Stored data entries
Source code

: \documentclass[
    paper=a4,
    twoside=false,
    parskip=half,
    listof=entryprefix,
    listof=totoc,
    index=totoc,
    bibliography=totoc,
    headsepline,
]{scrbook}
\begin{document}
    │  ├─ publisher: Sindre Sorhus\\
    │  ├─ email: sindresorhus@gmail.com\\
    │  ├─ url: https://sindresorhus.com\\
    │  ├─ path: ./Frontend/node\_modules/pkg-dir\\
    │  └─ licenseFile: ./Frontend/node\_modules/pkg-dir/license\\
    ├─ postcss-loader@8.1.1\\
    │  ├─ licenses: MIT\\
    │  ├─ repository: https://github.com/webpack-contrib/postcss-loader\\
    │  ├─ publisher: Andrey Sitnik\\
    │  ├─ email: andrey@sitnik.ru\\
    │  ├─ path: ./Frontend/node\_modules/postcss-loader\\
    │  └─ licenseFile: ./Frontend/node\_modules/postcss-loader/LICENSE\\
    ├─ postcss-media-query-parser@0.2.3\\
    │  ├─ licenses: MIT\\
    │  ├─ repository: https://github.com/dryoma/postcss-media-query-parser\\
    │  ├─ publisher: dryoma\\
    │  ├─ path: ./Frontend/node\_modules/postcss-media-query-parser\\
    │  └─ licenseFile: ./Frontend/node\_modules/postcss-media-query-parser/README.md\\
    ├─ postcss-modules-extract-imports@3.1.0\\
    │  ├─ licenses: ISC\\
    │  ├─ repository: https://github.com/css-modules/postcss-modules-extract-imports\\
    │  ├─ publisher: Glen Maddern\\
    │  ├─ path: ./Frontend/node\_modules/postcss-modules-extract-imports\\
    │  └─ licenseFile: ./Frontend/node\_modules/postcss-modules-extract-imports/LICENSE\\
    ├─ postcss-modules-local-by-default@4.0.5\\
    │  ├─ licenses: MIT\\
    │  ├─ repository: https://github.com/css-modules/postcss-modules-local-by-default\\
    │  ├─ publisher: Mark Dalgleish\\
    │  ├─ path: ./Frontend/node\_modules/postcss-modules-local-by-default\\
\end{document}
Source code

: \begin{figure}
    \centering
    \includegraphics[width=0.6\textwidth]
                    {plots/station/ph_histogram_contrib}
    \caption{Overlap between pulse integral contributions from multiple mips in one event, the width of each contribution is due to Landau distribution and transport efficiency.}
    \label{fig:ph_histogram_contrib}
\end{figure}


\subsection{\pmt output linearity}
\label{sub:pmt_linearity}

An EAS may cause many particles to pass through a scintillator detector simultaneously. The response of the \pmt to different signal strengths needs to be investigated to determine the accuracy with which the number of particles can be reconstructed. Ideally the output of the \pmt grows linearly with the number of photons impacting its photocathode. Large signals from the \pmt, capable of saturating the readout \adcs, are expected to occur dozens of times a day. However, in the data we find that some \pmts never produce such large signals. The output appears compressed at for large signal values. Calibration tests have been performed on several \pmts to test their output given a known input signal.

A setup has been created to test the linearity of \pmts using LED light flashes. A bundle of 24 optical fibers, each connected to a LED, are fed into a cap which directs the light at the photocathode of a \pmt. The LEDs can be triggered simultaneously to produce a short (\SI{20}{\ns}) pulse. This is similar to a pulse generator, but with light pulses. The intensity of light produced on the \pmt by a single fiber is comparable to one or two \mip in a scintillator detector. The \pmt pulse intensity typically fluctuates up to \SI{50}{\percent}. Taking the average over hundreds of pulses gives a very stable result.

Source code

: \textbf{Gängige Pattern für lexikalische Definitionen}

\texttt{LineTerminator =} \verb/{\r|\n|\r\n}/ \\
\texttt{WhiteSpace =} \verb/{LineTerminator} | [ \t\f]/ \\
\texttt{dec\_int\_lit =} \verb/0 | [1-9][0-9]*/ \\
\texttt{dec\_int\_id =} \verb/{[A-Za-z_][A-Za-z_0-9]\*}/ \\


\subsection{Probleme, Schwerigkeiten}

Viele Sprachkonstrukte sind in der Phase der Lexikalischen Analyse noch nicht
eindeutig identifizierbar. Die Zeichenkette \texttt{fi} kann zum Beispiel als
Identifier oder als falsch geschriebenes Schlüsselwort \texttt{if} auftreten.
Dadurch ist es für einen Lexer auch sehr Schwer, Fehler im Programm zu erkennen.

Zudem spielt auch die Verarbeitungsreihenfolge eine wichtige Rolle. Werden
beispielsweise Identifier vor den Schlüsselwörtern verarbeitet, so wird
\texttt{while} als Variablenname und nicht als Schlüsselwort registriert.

* [What the exercise asks]: Every entry that appears above should be duplicated exactly.

* [Your response]:
Source code

: \documentclass[
    paper=a4,
    twoside=false,
    parskip=half,
    listof=entryprefix,
    listof=totoc,
    index=totoc,
    bibliography=totoc,
    headsepline,
]{scrbook}
\begin{document}
    │  ├─ publisher: Sindre Sorhus\\
    │  ├─ email: sindresorhus@gmail.com\\
    │  ├─ url: https://sindresorhus.com\\
    │  ├─ path: ./Frontend/node\_modules/pkg-dir\\
    │  └─ licenseFile: ./Frontend/node\_modules/pkg-dir/license\\
    ├─ postcss-loader@8.1.1\\
    │  ├─ licenses: MIT\\
    │  ├─ repository: https://github.com/webpack-contrib/postcss-loader\\
    │  ├─ publisher: Andrey Sitnik\\
    │  ├─ email: andrey@sitnik.ru\\
    │  ├─ path: ./Frontend/node\_modules/postcss-loader\\
    │  └─ licenseFile: ./Frontend/node\_modules/postcss-loader/LICENSE\\
    ├─ postcss-media-query-parser@0.2.3\\
    │  ├─ licenses: MIT\\
    │  ├─ repository: https://github.com/dryoma/postcss-media-query-parser\\
    │  ├─ publisher: dryoma\\
    │  ├─ path: ./Frontend/node\_modules/postcss-media-query-parser\\
    │  └─ licenseFile: ./Frontend/node\_modules/postcss-media-query-parser/README.md\\
    ├─ postcss-modules-extract-imports@3.1.0\\
    │  ├─ licenses: ISC\\
    │  ├─ repository: https://github.com/css-modules/postcss-modules-extract-imports\\
    │  ├─ publisher: Glen Maddern\\
    │  ├─ path: ./Frontend/node\_modules/postcss-modules-extract-imports\\
    │  └─ licenseFile: ./Frontend/node\_modules/postcss-modules-extract-imports/LICENSE\\
    ├─ postcss-modules-local-by-default@4.0.5\\
    │  ├─ licenses: MIT\\
    │  ├─ repository: https://github.com/css-modules/postcss-modules-local-by-default\\
    │  ├─ publisher: Mark Dalgleish\\
    │  ├─ path: ./Frontend/node\_modules/postcss-modules-local-by-default\\
\end{document}
Source code

: \begin{figure}
    \centering
    \includegraphics[width=0.6\textwidth]
                    {plots/station/ph_histogram_contrib}
    \caption{Overlap between pulse integral contributions from multiple mips in one event, the width of each contribution is due to Landau distribution and transport efficiency.}
    \label{fig:ph_histogram_contrib}
\end{figure}


\subsection{\pmt output linearity}
\label{sub:pmt_linearity}

An EAS may cause many particles to pass through a scintillator detector simultaneously. The response of the \pmt to different signal strengths needs to be investigated to determine the accuracy with which the number of particles can be reconstructed. Ideally the output of the \pmt grows linearly with the number of photons impacting its photocathode. Large signals from the \pmt, capable of saturating the readout \adcs, are expected to occur dozens of times a day. However, in the data we find that some \pmts never produce such large signals. The output appears compressed at for large signal values. Calibration tests have been performed on several \pmts to test their output given a known input signal.

A setup has been created to test the linearity of \pmts using LED light flashes. A bundle of 24 optical fibers, each connected to a LED, are fed into a cap which directs the light at the photocathode of a \pmt. The LEDs can be triggered simultaneously to produce a short (\SI{20}{\ns}) pulse. This is similar to a pulse generator, but with light pulses. The intensity of light produced on the \pmt by a single fiber is comparable to one or two \mip in a scintillator detector. The \pmt pulse intensity typically fluctuates up to \SI{50}{\percent}. Taking the average over hundreds of pulses gives a very stable result.

Source code

: \textbf{Gängige Pattern für lexikalische Definitionen}

\texttt{LineTerminator =} \verb/{\r|\n|\r\n}/ \\
\texttt{WhiteSpace =} \verb/{LineTerminator} | [ \t\f]/ \\
\texttt{dec\_int\_lit =} \verb/0 | [1-9][0-9]*/ \\
\texttt{dec\_int\_id =} \verb/{[A-Za-z_][A-Za-z_0-9]\*}/ \\


\subsection{Probleme, Schwerigkeiten}

Viele Sprachkonstrukte sind in der Phase der Lexikalischen Analyse noch nicht
eindeutig identifizierbar. Die Zeichenkette \texttt{fi} kann zum Beispiel als
Identifier oder als falsch geschriebenes Schlüsselwort \texttt{if} auftreten.
Dadurch ist es für einen Lexer auch sehr Schwer, Fehler im Programm zu erkennen.

Zudem spielt auch die Verarbeitungsreihenfolge eine wichtige Rolle. Werden
beispielsweise Identifier vor den Schlüsselwörtern verarbeitet, so wird
\texttt{while} als Variablenname und nicht als Schlüsselwort registriert.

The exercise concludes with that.